Work to complete → Each line of the data that includes "setValue" must be copied.

[Saved entries]
= = = = =
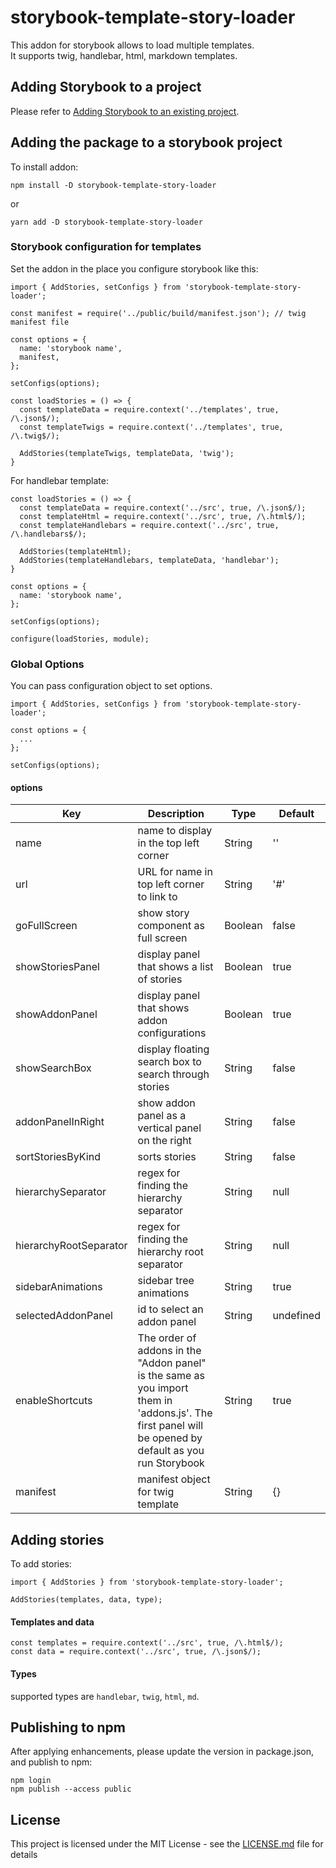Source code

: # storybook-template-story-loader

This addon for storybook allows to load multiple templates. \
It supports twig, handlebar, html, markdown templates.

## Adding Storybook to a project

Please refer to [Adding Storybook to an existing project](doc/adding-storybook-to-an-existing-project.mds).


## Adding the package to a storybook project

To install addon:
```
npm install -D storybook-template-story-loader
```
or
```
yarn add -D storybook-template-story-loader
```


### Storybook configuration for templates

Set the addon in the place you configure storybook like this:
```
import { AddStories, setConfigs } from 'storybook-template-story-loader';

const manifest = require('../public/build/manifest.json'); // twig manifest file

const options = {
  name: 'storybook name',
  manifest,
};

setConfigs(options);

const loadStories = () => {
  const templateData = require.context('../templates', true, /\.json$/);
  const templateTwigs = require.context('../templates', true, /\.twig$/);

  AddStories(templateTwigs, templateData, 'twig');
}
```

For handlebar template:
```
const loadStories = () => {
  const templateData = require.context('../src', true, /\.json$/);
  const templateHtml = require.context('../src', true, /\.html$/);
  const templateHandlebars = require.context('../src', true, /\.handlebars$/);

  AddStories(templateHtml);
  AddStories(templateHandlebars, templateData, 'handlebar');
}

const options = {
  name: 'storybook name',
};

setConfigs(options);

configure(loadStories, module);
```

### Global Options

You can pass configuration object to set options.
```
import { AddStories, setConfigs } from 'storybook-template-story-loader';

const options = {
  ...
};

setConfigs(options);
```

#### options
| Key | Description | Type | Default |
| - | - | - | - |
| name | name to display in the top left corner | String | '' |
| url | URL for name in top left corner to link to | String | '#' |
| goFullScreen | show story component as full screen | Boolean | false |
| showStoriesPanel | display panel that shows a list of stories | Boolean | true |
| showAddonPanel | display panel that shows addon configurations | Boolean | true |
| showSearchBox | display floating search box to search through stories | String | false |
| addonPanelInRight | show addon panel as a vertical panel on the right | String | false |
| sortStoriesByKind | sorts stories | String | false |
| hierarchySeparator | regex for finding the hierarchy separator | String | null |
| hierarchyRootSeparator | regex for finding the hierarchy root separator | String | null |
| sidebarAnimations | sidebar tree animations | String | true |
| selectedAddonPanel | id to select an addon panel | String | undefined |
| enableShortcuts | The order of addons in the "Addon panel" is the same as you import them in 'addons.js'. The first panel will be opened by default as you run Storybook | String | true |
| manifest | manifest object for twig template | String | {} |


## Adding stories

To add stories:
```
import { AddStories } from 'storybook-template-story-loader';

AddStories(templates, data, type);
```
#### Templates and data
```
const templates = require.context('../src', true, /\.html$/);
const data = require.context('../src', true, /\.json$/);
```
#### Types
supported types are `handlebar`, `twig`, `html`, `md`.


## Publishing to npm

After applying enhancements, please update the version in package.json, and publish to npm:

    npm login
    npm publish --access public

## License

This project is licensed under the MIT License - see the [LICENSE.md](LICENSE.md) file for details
= = = = =
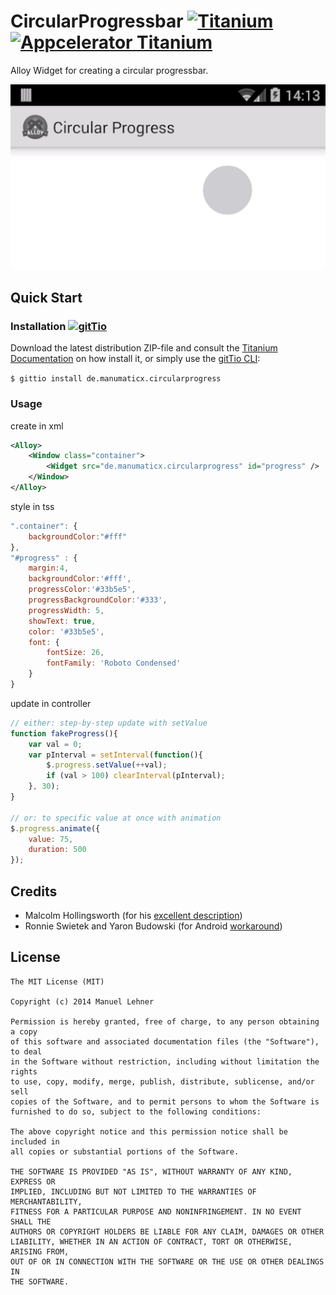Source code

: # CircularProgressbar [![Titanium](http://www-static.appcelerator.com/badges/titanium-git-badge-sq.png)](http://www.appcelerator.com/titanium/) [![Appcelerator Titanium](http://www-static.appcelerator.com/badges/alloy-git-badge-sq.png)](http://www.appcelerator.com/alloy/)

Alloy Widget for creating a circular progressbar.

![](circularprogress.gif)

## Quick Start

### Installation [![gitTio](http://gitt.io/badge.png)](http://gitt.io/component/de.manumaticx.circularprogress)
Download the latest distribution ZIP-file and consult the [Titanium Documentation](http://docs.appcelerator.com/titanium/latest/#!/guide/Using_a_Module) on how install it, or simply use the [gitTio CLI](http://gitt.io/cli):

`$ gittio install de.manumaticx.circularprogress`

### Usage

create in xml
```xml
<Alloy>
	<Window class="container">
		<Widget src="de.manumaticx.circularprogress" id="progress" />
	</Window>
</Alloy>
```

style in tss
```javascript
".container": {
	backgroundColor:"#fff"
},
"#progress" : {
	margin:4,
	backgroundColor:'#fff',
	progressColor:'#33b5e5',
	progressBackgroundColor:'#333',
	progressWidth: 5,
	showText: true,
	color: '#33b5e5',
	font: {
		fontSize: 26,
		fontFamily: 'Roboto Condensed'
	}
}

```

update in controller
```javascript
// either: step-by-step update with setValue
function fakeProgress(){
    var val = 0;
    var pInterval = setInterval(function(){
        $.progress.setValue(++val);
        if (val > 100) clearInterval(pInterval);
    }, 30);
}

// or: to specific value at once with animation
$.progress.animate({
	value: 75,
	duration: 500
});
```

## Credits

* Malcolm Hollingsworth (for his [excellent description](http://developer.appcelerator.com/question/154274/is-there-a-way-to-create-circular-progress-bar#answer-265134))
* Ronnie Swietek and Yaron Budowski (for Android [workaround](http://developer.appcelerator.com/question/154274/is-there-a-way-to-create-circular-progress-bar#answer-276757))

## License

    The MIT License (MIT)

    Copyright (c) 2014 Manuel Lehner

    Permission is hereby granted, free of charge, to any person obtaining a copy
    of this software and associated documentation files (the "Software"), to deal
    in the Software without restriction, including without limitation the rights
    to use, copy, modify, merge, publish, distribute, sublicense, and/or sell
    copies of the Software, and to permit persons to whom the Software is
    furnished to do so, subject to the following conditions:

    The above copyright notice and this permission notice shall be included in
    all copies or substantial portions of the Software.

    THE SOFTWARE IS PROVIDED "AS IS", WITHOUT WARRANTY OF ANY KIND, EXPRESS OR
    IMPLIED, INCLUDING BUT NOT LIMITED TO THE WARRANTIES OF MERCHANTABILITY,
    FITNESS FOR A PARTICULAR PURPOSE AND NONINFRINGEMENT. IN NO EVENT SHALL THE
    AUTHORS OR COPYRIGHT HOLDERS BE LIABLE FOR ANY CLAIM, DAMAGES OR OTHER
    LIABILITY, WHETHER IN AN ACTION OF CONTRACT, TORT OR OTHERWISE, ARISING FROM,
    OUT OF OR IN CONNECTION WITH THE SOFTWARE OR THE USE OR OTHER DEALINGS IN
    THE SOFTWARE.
= = = = =
Solution to the exercise →
// either: step-by-step update with setValue
        $.progress.setValue(++val);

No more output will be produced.